[1.29.0] Infinite Looping in splitInitMissingTypeError

I'm still working on a reproducer and figuring out how to get chpl --gdb to work (something about the runtime not being built with debugging support despite the DEBUG=1 make flag) but I've run into a situation that manages to infinitely-loop the 1.29.0 compiler somewhere inside splitInitMissingTypeError.

I was working on casting an instance of an unmanaged class into /out of a C pointer (to use as in an opaque handle type). The hang started happening when I added the unmanaged keyword to this line

var castData = handle.data : c_ptr(unmanaged CSR_type);

But that pattern alone has not been enough to trigger it in a stripped-down reproducer. Will keep digging after some meetings and reply back

this is from gdb --args chpl... chpl --gdb still gives

error: The runtime has not been built for this configuration. Run $CHPL_HOME/util/chplenv/printchplbuilds.py for information on available runtimes.

Hi @psath -

Sorry for the trouble here. My response here is in two parts to do with two different strategies for resolving the problem.

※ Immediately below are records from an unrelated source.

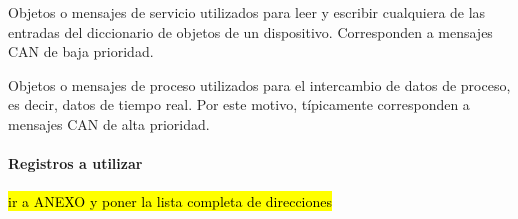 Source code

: \begin{tcolorbox}[colback=blue!5!white,colframe=blue!75!black,title=SDO]
	Objetos o mensajes de servicio utilizados para leer y escribir cualquiera de las entradas del diccionario de objetos de un dispositivo.
	Corresponden a mensajes CAN de baja prioridad.
\end{tcolorbox}

\begin{tcolorbox}[colback=blue!5!white,colframe=blue!75!black,title=PDO]
	Objetos o mensajes de proceso utilizados para el
	intercambio de datos de proceso, es decir, datos de tiempo real. Por este motivo,
	típicamente corresponden a mensajes CAN de alta prioridad.
\end{tcolorbox}


\paragraph{Registros a utilizar}
\hl{ir a ANEXO y poner la lista completa de direcciones}

\newpage

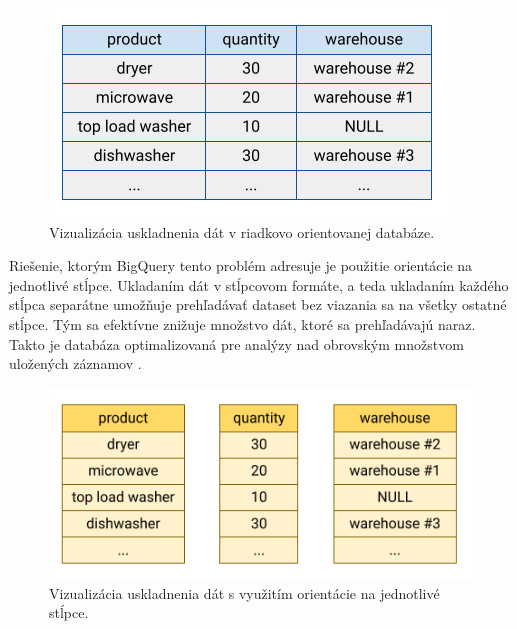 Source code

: \begin{figure}[htb]
\begin{center}
 \includegraphics[scale=0.7]{obrazky-figures/row-oriented-store.png}
 \caption{\centering Vizualizácia uskladnenia dát v riadkovo orientovanej databáze.}
 \label{img:row-oriented-store}
\end{center}
\end{figure}

Riešenie, ktorým BigQuery tento problém adresuje je použitie orientácie na jednotlivé stĺpce. 
Ukladaním dát v stĺpcovom formáte, a teda ukladaním každého stĺpca separátne umožňuje prehľadávať dataset bez viazania sa na všetky ostatné stĺpce.
Tým sa efektívne znižuje množstvo dát, ktoré sa prehľadávajú naraz.
Takto je databáza optimalizovaná pre analýzy nad obrovským množstvom uložených záznamov \cite{google-bq}.

\begin{figure}[htb]
\begin{center}
 \includegraphics[scale=0.7]{obrazky-figures/column-oriented-store.png}
 \caption{\centering Vizualizácia uskladnenia dát s využitím orientácie na jednotlivé stĺpce.}
 \label{img:column-oriented-store}
\end{center}
\end{figure}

First, I have used a similar pattern before and I do have a suggestion.

You wrote:

var castData = handle.data : c_ptr(unmanaged CSR_type);

But, usually what I want to do, is to take a c_void_ptr and turn it into an unmanaged class type.

var castData = handle.data : unmanaged CSR_type?;

Here is a complete example that compiles and runs for me:

use CTypes;

class MyClass { var field: int; }

proc main() {
  var x = new unmanaged MyClass();
  var ptr = x : c_void_ptr;
  writeln(ptr); // write'ing a c_void_ptr prints the address
  // now cast back to unmanaged
  var y = ptr : unmanaged MyClass?; // casts to nilable unmanaged
                                    // since a c_void_ptr can be nil/null
  writeln(y : c_void_ptr);
}

Second, I have some thoughts about helping us to track down the compiler bug. First, it would be very helpful if you are able to create a reproducer. The stack trace you posted doesn't look like an infinite loop to me, but it does look like the compiler is trying to emit an error. If you are interested in working with gdb, you can see what it is that it's trying to error about with e.g. in frame 2 splitInitMissingTypeError.

Here is an example:

aa.chpl

1 module M {
2   proc main() {
3    var x;
4  }
5 }
$ chpl aa.chpl  --gdb
Reading symbols from chpl...
Breakpoint 1 at 0xb1740
(gdb) break splitInitMissingTypeError
Breakpoint 2 at 0x4a0209: file /home/mppf/w/10/compiler/passes/splitInit.cpp, line 456.
(gdb) r
Starting program: /home/mppf/w/10/bin/linux64-x86_64/chpl aa.chpl
[Thread debugging using libthread_db enabled]
Using host libthread_db library "/lib/x86_64-linux-gnu/libthread_db.so.1".
[Detaching after vfork from child process 4824]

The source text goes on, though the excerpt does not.